We present in Section 2 the literature review related to the topic. Section 3 is dedicated to a brief presentation of the theory of meaning, embracing a short explanation of the how we can classify percepts and how we re-use information in order to assign meaning to the visual object. Section 4 presents the functional results of the theory, introducing the VIR (Visual Representation) ontology, a CIDOC-CRM (CIDOC Conceptual Reference Model) extension for recording information about visual representation. In Section 5 its application is discussed, followed by Section 6, where limitations of the current approach are presented.

2. Literature Review

One of the earliest approaches to the analysis and interlinking of both knowledge representation and iconographical art was made by D’Andrea and Ferrandino [1]. In the article, the authors attempted to map and reuse concepts from both CIDOC-CRM (CIDOC Conceptual Reference Model) and the D&S (Descriptions & Situations) extension of DOLCE, developed by Gangemi and Mika [2] in order to extract image meaning, using D&S to add an information layer about the context and state of affairs of a specific representation. While the work was quite promising, no further development has, unfortunately, been recorded.

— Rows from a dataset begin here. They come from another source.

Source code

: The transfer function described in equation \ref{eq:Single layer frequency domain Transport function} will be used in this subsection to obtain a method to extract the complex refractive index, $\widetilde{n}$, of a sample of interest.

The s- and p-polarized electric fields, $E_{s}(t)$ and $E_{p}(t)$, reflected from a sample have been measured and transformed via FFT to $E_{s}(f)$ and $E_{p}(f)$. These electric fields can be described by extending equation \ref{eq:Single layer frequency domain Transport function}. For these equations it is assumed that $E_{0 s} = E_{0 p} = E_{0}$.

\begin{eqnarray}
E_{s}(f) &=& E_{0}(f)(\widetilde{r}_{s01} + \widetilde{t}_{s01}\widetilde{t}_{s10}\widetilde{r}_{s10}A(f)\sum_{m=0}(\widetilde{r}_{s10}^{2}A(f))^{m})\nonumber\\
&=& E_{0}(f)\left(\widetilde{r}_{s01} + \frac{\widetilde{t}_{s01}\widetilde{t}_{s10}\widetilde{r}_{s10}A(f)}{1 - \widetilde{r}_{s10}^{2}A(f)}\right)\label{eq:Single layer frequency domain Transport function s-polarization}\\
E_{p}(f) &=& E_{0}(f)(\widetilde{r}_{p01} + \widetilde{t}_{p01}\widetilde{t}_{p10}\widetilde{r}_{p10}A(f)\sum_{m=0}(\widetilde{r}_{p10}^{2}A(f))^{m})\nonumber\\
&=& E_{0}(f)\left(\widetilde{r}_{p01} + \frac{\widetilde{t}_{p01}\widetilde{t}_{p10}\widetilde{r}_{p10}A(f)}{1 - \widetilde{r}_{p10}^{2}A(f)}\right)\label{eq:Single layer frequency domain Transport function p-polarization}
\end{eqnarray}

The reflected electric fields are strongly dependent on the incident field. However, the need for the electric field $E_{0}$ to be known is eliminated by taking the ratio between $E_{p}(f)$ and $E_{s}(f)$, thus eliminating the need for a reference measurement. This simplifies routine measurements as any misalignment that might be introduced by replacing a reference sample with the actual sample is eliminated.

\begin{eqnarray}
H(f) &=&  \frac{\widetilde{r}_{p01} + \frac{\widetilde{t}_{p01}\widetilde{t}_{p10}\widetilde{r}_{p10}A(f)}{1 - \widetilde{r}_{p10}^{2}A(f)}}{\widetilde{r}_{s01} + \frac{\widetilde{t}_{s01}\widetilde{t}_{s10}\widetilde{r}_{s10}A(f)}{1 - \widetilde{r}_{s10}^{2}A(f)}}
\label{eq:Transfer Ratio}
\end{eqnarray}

Even if restricted to the Byzantine icons domain, the study of Tzouveli et al. [3] is worth citing as one of the first and more complete works in the field. The authors used fuzzy description logic to determine features in Byzantine icons and map those features to an OWL (Ontology Web Language) ontology. However, the features identified are just labels, and no structural or identity criteria are provided in order to understand and aggregate pictures. Moreover, the study, as the authors highlight, is limited to Byzantine imagery, therefore limiting the applicability to more complex scenarios.

Also interesting is the solution developed by De Luca et al. [4] during the analysis and documentation of the tomb of Emperor Qianlong in China. The initial investigation revealed that the engravings and iconographies of the tomb were arranged in order to reflect the Buddhist Tibetan funerary ritual; their layout and spatial position reflects the deposit of religious text within a stupa. To visually show this kind of relationship, a virtual stupa was created and put in a relationship with the final 3D model, in order to allow the interlinking between spatial elements and their conceptual counterparts. Additionally, a graph-like interface was created in order to browse the conceptual elements linked to the physical representation. While not using formal representation methods, this solution demonstrates the possibility given by a semantic description of iconographical features. However, even in this case, no identity criteria for recognising and aggregating pictures were provided.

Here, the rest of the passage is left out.